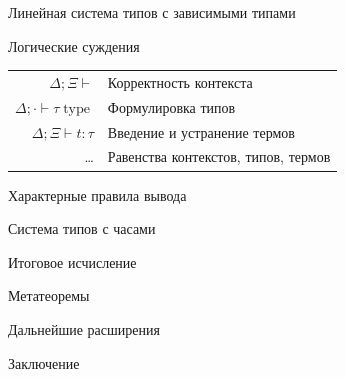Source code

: \documentclass{beamer}
\DeclareMathOperator{\type}{type}
\newcommand{\letin}[3]{\operatorname{let}\,#1=#2\,\operatorname{in}\,#3}
\begin{document}
\begin{frame}{Линейная система типов с зависимыми типами}
  \begin{block}{Логические суждения}
  \begin{center}
  \begin{tabular}{rl}
    $\Delta; \Xi \vdash$ & Корректность контекста \\
    $\Delta; \cdot \vdash \tau \type$ & Формулировка типов \\
    $\Delta; \Xi \vdash t: \tau$ & Введение и устранение термов \\
    \ldots & Равенства контекстов, типов, термов
  \end{tabular}
  \end{center}
  \end{block}
  \begin{block}{Характерные правила вывода}
  \end{block}
\end{frame}

\begin{frame}{Система типов с часами}
\end{frame}

\begin{frame}{Итоговое исчисление}
\end{frame}

\begin{frame}{Метатеоремы}
\end{frame}

\begin{frame}{Дальнейшие расширения}
\end{frame}

\begin{frame}{Заключение}
\end{frame}
\end{document}
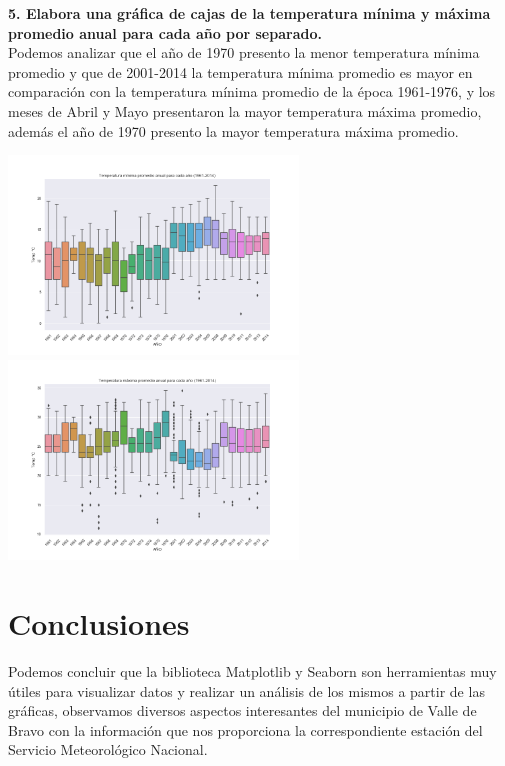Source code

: \documentclass[12pt]{article}
\begin{document}
\noindent\textbf {5. Elabora una gráfica de cajas de la temperatura mínima y máxima promedio anual para cada año por separado.} \\
Podemos analizar que el año de 1970 presento la menor temperatura mínima promedio y que de 2001-2014 la temperatura mínima promedio es mayor en comparación con la temperatura mínima promedio de la época 1961-1976, y los meses de Abril y Mayo presentaron la mayor temperatura máxima promedio, además el año de 1970 presento la mayor temperatura máxima promedio.
\begin{center}
\includegraphics[height=5.3cm]{Temp_promanumin.png}
\hspace*{\fill}
\includegraphics[height=5.3cm]{Temp_promanumax.png}
\end{center}


\section{Conclusiones}
Podemos concluir que la biblioteca Matplotlib y Seaborn son herramientas muy útiles para visualizar datos y realizar un análisis de los mismos a partir de las gráficas, observamos diversos aspectos interesantes del municipio de Valle de Bravo con la información que nos proporciona la correspondiente estación del Servicio Meteorológico Nacional.
\end{document}
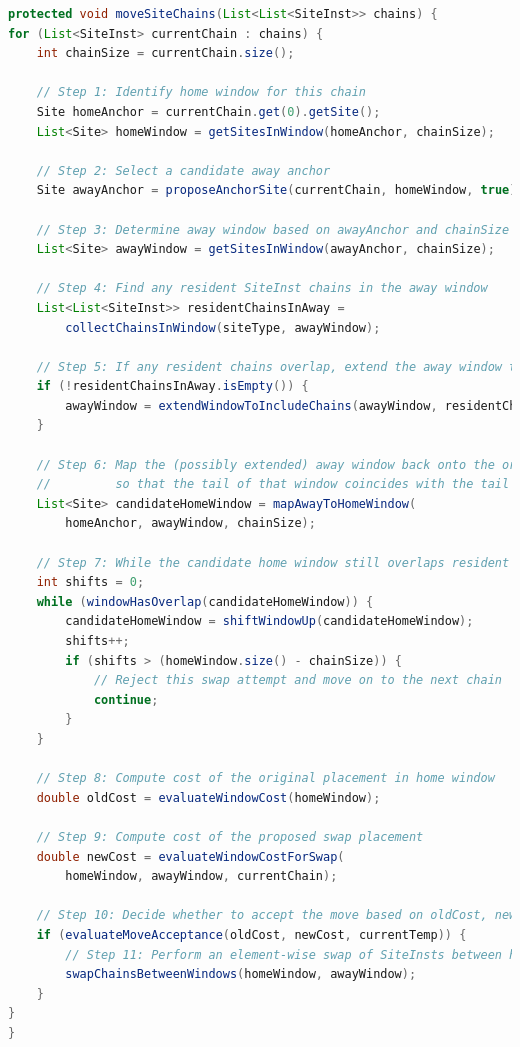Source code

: \newcolumn
\begin{lstlisting}[language=Java, caption={Chain Swapping Pseudocode}, label={lst:chain_swap_pseudocode}]
protected void moveSiteChains(List<List<SiteInst>> chains) {
for (List<SiteInst> currentChain : chains) {
    int chainSize = currentChain.size();

    // Step 1: Identify home window for this chain
    Site homeAnchor = currentChain.get(0).getSite();
    List<Site> homeWindow = getSitesInWindow(homeAnchor, chainSize);

    // Step 2: Select a candidate away anchor
    Site awayAnchor = proposeAnchorSite(currentChain, homeWindow, true);

    // Step 3: Determine away window based on awayAnchor and chainSize
    List<Site> awayWindow = getSitesInWindow(awayAnchor, chainSize);

    // Step 4: Find any resident SiteInst chains in the away window
    List<List<SiteInst>> residentChainsInAway = 
        collectChainsInWindow(siteType, awayWindow);

    // Step 5: If any resident chains overlap, extend the away window to include them
    if (!residentChainsInAway.isEmpty()) {
        awayWindow = extendWindowToIncludeChains(awayWindow, residentChainsInAway);
    }

    // Step 6: Map the (possibly extended) away window back onto the original region 
    //         so that the tail of that window coincides with the tail of the current chain
    List<Site> candidateHomeWindow = mapAwayToHomeWindow(
        homeAnchor, awayWindow, chainSize);

    // Step 7: While the candidate home window still overlaps resident chains, shift upward
    int shifts = 0;
    while (windowHasOverlap(candidateHomeWindow)) {
        candidateHomeWindow = shiftWindowUp(candidateHomeWindow);
        shifts++;
        if (shifts > (homeWindow.size() - chainSize)) {
            // Reject this swap attempt and move on to the next chain
            continue;
        }
    }

    // Step 8: Compute cost of the original placement in home window
    double oldCost = evaluateWindowCost(homeWindow);

    // Step 9: Compute cost of the proposed swap placement
    double newCost = evaluateWindowCostForSwap(
        homeWindow, awayWindow, currentChain);

    // Step 10: Decide whether to accept the move based on oldCost, newCost, and temperature
    if (evaluateMoveAcceptance(oldCost, newCost, currentTemp)) {
        // Step 11: Perform an element-wise swap of SiteInsts between homeWindow and awayWindow
        swapChainsBetweenWindows(homeWindow, awayWindow);
    }
}
}
\end{lstlisting}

# # # # #

→ Exercise
Pull out all lines from the listing that contain the string "awayAnchor".

→ Worked solution
    Site awayAnchor = proposeAnchorSite(currentChain, homeWindow, true);
    // Step 3: Determine away window based on awayAnchor and chainSize
    List<Site> awayWindow = getSitesInWindow(awayAnchor, chainSize);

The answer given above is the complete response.